▸ Task statement
Transcribe the records that follow, preserving every word.

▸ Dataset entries
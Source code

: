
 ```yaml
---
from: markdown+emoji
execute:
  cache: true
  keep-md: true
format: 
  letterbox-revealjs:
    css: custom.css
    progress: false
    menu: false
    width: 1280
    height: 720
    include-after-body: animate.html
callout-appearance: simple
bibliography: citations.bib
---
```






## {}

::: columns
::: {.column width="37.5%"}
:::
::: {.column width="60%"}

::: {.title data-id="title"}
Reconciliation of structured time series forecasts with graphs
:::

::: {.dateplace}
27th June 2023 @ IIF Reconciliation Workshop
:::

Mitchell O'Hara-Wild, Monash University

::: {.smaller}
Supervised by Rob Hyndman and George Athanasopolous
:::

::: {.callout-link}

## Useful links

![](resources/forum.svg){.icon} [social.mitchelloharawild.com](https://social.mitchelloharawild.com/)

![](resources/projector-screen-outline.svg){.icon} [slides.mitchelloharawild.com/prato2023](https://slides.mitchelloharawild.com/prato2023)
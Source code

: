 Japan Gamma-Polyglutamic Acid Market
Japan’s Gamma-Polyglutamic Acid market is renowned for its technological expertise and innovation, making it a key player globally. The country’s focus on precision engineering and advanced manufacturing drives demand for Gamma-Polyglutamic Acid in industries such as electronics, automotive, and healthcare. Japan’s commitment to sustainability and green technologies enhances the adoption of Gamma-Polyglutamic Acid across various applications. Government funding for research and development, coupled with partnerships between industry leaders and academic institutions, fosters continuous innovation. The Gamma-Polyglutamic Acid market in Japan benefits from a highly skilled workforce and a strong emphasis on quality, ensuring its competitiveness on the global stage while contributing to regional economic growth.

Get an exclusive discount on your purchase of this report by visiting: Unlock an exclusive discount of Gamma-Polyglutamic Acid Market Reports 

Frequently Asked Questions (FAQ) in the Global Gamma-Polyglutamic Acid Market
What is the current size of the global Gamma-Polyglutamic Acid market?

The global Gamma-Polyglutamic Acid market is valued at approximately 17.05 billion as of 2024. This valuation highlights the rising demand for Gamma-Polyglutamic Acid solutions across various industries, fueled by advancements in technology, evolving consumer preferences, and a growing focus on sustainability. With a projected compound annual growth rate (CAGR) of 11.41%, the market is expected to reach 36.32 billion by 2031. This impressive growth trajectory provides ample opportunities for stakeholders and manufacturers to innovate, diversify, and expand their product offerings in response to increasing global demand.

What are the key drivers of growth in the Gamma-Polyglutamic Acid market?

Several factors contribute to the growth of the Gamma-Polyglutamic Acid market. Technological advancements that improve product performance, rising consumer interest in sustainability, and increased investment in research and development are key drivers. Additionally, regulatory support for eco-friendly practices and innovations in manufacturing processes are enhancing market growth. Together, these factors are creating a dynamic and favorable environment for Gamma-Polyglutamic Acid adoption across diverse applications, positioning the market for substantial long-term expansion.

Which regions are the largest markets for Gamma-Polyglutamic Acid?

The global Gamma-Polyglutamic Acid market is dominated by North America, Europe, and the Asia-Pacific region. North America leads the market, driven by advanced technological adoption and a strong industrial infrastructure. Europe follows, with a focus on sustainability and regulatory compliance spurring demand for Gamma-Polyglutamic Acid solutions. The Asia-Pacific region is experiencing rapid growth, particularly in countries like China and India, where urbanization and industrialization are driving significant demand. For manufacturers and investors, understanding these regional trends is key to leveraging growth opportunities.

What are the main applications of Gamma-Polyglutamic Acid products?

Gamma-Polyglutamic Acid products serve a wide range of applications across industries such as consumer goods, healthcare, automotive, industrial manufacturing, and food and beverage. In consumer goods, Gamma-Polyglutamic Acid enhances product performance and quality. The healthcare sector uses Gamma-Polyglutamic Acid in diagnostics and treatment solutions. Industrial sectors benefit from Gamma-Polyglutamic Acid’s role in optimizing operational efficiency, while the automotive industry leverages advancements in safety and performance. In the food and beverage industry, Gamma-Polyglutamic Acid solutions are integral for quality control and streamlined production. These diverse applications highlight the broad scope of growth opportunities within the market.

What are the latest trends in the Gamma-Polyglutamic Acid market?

▸ Expected answer
Source code

:
 ```yaml
---
from: markdown+emoji
execute:
  cache: true
  keep-md: true
format: 
  letterbox-revealjs:
    css: custom.css
    progress: false
    menu: false
    width: 1280
    height: 720
    include-after-body: animate.html
callout-appearance: simple
bibliography: citations.bib
---
```






## {}

::: columns
::: {.column width="37.5%"}
:::
::: {.column width="60%"}

::: {.title data-id="title"}
Reconciliation of structured time series forecasts with graphs
:::

::: {.dateplace}
27th June 2023 @ IIF Reconciliation Workshop
:::

Mitchell O'Hara-Wild, Monash University

::: {.smaller}
Supervised by Rob Hyndman and George Athanasopolous
:::

::: {.callout-link}

## Useful links

![](resources/forum.svg){.icon} [social.mitchelloharawild.com](https://social.mitchelloharawild.com/)

![](resources/projector-screen-outline.svg){.icon} [slides.mitchelloharawild.com/prato2023](https://slides.mitchelloharawild.com/prato2023)
Source code

: Japan Gamma-Polyglutamic Acid Market
Japan’s Gamma-Polyglutamic Acid market is renowned for its technological expertise and innovation, making it a key player globally. The country’s focus on precision engineering and advanced manufacturing drives demand for Gamma-Polyglutamic Acid in industries such as electronics, automotive, and healthcare. Japan’s commitment to sustainability and green technologies enhances the adoption of Gamma-Polyglutamic Acid across various applications. Government funding for research and development, coupled with partnerships between industry leaders and academic institutions, fosters continuous innovation. The Gamma-Polyglutamic Acid market in Japan benefits from a highly skilled workforce and a strong emphasis on quality, ensuring its competitiveness on the global stage while contributing to regional economic growth.

Get an exclusive discount on your purchase of this report by visiting: Unlock an exclusive discount of Gamma-Polyglutamic Acid Market Reports 

Frequently Asked Questions (FAQ) in the Global Gamma-Polyglutamic Acid Market
What is the current size of the global Gamma-Polyglutamic Acid market?

The global Gamma-Polyglutamic Acid market is valued at approximately 17.05 billion as of 2024. This valuation highlights the rising demand for Gamma-Polyglutamic Acid solutions across various industries, fueled by advancements in technology, evolving consumer preferences, and a growing focus on sustainability. With a projected compound annual growth rate (CAGR) of 11.41%, the market is expected to reach 36.32 billion by 2031. This impressive growth trajectory provides ample opportunities for stakeholders and manufacturers to innovate, diversify, and expand their product offerings in response to increasing global demand.

What are the key drivers of growth in the Gamma-Polyglutamic Acid market?

Several factors contribute to the growth of the Gamma-Polyglutamic Acid market. Technological advancements that improve product performance, rising consumer interest in sustainability, and increased investment in research and development are key drivers. Additionally, regulatory support for eco-friendly practices and innovations in manufacturing processes are enhancing market growth. Together, these factors are creating a dynamic and favorable environment for Gamma-Polyglutamic Acid adoption across diverse applications, positioning the market for substantial long-term expansion.

Which regions are the largest markets for Gamma-Polyglutamic Acid?

The global Gamma-Polyglutamic Acid market is dominated by North America, Europe, and the Asia-Pacific region. North America leads the market, driven by advanced technological adoption and a strong industrial infrastructure. Europe follows, with a focus on sustainability and regulatory compliance spurring demand for Gamma-Polyglutamic Acid solutions. The Asia-Pacific region is experiencing rapid growth, particularly in countries like China and India, where urbanization and industrialization are driving significant demand. For manufacturers and investors, understanding these regional trends is key to leveraging growth opportunities.

What are the main applications of Gamma-Polyglutamic Acid products?

Gamma-Polyglutamic Acid products serve a wide range of applications across industries such as consumer goods, healthcare, automotive, industrial manufacturing, and food and beverage. In consumer goods, Gamma-Polyglutamic Acid enhances product performance and quality. The healthcare sector uses Gamma-Polyglutamic Acid in diagnostics and treatment solutions. Industrial sectors benefit from Gamma-Polyglutamic Acid’s role in optimizing operational efficiency, while the automotive industry leverages advancements in safety and performance. In the food and beverage industry, Gamma-Polyglutamic Acid solutions are integral for quality control and streamlined production. These diverse applications highlight the broad scope of growth opportunities within the market.

What are the latest trends in the Gamma-Polyglutamic Acid market?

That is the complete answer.